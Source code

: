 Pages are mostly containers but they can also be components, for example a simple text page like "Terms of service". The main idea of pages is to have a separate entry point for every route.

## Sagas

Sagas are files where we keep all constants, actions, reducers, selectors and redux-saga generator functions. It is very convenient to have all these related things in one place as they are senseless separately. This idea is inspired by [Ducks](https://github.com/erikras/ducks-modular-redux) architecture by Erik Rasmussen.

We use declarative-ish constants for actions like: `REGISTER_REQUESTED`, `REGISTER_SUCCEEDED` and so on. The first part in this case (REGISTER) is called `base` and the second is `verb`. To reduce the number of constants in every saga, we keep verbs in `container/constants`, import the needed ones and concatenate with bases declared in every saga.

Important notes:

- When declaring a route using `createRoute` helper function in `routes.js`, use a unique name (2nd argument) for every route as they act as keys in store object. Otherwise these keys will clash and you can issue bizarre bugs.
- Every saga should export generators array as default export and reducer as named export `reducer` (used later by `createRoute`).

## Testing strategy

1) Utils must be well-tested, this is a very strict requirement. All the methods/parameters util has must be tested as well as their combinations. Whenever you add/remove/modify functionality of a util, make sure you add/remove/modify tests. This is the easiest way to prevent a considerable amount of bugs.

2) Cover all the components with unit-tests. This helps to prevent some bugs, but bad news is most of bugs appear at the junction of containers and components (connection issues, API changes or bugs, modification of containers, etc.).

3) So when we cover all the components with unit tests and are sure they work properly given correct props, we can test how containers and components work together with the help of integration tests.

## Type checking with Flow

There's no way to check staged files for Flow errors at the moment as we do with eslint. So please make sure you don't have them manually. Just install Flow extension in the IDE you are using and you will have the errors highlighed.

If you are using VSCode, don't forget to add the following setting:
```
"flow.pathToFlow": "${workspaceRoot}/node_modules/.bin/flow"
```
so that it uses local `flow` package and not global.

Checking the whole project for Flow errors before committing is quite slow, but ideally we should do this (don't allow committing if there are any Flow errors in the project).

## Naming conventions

==========

• [Activity] Wherever "Sagas" appears in the listing, report the line it is on.

• [Exercise response]
## Sagas
Sagas are files where we keep all constants, actions, reducers, selectors and redux-saga generator functions. It is very convenient to have all these related things in one place as they are senseless separately. This idea is inspired by [Ducks](https://github.com/erikras/ducks-modular-redux) architecture by Erik Rasmussen.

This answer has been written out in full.